Election 2022: Transgender views strike a chord in city’s west
The views of the Warringah Liberal candidate appear to be striking a chord as controvery mobilises religious communities.
The views of Warringah Liberal candidate Katherine Deves on transgender athletes appear to be shifting votes for the Coalition in western Sydney as the controversy around her mobilises religious communities.
Religious leaders in the western suburbs – a key electoral battleground – said the storm around Ms Deves, who is against transgender athletes playing alongside women and girls, was cutting through with their constituents.

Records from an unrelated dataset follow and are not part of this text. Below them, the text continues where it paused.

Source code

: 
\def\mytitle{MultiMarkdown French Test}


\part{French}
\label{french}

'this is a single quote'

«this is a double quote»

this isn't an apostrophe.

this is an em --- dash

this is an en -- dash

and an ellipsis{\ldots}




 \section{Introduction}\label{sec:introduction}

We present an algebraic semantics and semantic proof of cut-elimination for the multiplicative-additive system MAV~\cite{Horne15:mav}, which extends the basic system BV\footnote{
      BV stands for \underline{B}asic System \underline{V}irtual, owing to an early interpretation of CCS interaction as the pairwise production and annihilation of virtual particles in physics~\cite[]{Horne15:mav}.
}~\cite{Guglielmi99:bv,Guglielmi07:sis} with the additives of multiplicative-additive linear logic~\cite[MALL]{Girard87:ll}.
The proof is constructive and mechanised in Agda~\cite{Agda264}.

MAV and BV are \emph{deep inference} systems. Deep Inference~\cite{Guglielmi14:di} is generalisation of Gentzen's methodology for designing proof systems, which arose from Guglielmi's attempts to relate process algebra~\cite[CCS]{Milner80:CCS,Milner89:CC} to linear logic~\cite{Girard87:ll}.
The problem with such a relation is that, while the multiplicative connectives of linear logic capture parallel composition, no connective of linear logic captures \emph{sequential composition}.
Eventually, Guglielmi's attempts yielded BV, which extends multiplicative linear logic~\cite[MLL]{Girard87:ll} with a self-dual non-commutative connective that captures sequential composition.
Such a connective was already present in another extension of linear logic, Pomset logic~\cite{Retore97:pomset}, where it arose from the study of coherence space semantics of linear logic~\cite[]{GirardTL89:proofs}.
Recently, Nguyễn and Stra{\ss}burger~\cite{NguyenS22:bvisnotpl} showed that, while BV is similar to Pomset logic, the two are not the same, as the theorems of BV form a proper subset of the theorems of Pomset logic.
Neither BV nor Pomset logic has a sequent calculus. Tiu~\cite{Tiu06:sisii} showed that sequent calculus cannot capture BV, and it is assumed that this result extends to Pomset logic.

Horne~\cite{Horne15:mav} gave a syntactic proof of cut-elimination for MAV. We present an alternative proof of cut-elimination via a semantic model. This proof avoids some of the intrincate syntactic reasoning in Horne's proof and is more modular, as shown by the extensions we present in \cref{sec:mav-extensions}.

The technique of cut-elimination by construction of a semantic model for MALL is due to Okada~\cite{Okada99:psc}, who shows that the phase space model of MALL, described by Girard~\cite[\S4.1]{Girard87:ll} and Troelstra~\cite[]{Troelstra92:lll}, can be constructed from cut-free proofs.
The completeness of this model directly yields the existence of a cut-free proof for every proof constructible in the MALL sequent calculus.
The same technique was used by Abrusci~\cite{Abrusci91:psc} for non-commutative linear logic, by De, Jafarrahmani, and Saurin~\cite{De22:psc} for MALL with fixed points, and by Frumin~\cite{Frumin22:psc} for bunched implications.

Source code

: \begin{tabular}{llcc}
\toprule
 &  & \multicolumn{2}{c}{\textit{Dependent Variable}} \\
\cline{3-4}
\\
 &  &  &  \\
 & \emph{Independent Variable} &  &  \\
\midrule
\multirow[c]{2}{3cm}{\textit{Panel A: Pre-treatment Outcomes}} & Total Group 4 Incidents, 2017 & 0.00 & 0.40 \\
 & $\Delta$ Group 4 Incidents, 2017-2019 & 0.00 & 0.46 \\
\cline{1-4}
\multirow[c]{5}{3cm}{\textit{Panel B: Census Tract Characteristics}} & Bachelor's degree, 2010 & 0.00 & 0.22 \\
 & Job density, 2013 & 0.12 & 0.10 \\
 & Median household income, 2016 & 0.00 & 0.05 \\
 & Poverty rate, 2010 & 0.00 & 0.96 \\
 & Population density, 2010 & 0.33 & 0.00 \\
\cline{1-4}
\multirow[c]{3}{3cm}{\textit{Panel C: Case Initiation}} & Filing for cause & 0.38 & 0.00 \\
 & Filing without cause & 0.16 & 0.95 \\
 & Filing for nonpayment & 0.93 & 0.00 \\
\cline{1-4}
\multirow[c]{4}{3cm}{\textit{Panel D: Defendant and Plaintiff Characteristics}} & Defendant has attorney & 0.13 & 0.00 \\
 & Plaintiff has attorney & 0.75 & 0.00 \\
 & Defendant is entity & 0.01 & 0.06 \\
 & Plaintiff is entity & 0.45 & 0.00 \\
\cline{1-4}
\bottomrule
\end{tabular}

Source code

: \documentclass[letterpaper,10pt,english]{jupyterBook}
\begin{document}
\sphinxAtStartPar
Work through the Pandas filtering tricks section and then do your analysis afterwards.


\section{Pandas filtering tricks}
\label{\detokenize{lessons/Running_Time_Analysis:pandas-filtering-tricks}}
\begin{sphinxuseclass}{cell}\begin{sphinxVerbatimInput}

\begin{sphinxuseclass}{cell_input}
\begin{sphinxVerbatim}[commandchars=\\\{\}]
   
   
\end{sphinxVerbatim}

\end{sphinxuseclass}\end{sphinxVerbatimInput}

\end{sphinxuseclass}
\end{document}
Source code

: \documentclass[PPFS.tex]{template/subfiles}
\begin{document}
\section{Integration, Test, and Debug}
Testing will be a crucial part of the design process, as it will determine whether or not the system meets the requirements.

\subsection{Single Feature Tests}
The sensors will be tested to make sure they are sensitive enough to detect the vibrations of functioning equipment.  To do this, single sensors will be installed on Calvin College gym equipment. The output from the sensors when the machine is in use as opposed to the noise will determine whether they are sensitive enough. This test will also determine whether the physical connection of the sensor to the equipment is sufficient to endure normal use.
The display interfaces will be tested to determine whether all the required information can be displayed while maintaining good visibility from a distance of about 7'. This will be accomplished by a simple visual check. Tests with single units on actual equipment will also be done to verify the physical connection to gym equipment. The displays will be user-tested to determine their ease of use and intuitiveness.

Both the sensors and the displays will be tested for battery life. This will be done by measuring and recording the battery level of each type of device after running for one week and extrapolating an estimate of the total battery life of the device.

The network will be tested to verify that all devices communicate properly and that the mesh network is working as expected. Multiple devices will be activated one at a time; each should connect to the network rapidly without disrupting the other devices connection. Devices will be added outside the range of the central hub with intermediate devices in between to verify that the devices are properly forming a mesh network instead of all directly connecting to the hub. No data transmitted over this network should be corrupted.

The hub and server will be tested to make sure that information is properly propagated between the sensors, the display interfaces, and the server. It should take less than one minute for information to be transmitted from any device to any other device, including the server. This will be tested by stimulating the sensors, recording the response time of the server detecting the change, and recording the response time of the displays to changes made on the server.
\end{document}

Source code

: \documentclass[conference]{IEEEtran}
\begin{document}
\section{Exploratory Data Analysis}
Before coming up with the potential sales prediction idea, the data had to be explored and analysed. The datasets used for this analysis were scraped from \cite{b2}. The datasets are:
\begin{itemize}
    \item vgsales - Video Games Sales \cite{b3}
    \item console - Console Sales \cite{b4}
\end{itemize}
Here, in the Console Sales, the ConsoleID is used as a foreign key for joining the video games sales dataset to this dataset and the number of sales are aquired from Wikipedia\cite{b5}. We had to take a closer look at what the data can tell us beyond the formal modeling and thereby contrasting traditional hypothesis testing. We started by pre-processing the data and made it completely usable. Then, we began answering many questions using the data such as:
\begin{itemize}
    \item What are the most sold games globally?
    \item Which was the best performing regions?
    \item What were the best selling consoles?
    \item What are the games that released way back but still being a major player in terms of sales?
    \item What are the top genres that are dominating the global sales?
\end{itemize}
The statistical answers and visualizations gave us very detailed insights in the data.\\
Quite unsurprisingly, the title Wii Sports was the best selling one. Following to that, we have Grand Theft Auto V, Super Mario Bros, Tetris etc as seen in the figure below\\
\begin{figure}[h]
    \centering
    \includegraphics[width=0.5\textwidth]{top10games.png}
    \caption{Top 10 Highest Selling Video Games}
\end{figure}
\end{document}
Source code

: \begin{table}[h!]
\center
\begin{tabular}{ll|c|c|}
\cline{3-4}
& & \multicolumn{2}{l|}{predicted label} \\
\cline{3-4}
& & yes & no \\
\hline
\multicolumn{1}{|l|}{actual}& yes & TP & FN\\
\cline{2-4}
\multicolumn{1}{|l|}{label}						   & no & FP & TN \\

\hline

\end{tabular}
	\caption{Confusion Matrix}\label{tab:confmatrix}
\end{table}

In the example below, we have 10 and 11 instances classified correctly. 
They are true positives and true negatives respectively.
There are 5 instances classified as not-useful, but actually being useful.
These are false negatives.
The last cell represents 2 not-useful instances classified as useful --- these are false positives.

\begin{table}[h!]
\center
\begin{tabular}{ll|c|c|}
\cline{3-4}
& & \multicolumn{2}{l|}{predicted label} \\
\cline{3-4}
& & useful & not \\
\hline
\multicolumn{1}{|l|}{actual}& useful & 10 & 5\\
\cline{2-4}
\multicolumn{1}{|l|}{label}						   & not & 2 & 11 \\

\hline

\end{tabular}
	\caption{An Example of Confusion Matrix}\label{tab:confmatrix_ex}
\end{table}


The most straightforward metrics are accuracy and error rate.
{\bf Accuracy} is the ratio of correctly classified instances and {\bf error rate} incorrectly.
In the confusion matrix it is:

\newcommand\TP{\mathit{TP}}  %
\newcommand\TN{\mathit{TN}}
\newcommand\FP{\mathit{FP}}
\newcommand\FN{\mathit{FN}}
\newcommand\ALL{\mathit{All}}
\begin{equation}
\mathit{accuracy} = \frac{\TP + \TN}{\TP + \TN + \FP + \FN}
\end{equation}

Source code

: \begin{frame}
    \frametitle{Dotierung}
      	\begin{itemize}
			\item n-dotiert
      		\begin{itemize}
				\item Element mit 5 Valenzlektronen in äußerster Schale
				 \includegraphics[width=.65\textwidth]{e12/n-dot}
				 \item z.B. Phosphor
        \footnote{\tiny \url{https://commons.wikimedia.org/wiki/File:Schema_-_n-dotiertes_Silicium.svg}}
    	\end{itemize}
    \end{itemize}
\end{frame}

The Coalition is targeting western suburb seats in the hope of offsetting expected losses elsewhere.
Scott Morrison has visited Parramatta, currently held by Labor on a margin of 3.5 per cent, six times this election to support Liberal candidate Maria Kovacic.
The seats of Greenway and Werriwa are also considered outside chances.
A Sydney Liberal powerbroker who didn’t wish to be named said Ms Deves was “shifting votes” in the west as she represented the views of a “silent majority of people that are sick to death of wokeness” and were disappointed by the Morrison government’s failure to pass religious discrimination legislation.
“Is it enough to save the ship?” the person asked. “I don’t know there is enough of her to go around.”
While many pundits believe Ms Deves’ transgender comments don’t sit well with her own electorate, the controversy has helped her campaign in one respect: volunteers from western Sydney have been travelling to the north shore to help at her pre-polling booths in Warringah.
Her campaign co-ordinator, Jonathan Malota, said he was surprised by the number of volunteers from the west, which he said increased the more Ms Deves spoke publicly about the issue. “I can’t tell you how many bus timetables I have given out,” he said. “The more she spoke the more those in the west wanted to help.”
UTS sociology emeritus professor Andrew Jakubowicz said the resounding No vote in the 2017 same-sex marriage plebiscite in western Sydney indicated voters would be receptive to Ms Deves’ views.
“These are communities with a high number of people from non-English-speaking backgrounds, both immigrants and their children, and voters who have high rates of religious alignment,” he said.
He described the Deves controversy as “symbolically salient and anxiety provoking” for specific voters and it had the ability to “shift preferences with significant consequences”.
“These communities were most heavily targeted in Covid by drastic lockdowns, job loss, surveillance, and are resentful and hurting, especially compounded by rising prices and stagnant wages,” he said.
In a close contest Professor Jakubowicz predicted marginal voters might “abandon their economic interest (supporting the ALP on wages) and follow their emotional response on moral issues”.
At the Victory Life Church in Blacktown, Shadey Hawae said Christian communities had been “mobilised” by the Deves controversy. “She is saying what the average Australian thinks but is scared to voice,” he said.
Further west at Glendenning, Come to Jesus Church lead pastor Jim Yap said his congregation was concerned by the prospect of transgender athletes playing sport with girls.
Catholic Weekly editor Peter Rosengren said the controversy exposed the double standards of “woke activism”.
“There was no shortage of politicians, activists and media identities lining up to condemn Ms Deves,” he said. “However, when Senate candidate Mich-Elle Myers was exposed tweeting slurs about both Jesus and the Catholic Church, her attacks went unchallenged.”
A Catholic youth worker, who did not wish to be named, said Ms Deves was “speaking for religious people in western suburbs” but said religious leaders were not necessarily keen to engage publicly about her.
At a shopping centre in Seven Hills, in the electorate of Greenway, Celia Rennie said she felt “upset and angry” about how Ms Deves was treated.
“I felt sorry for her, they were trying to cancel someone they didn’t agree with.”
Labor holds the electorate of Greenway by a margin of 2.8 per cent. After the 2019 election, local MP Michelle Rowland identified the party’s misunderstanding of religious voters as a central issue in the election loss, conceding the party “didn’t get it right”.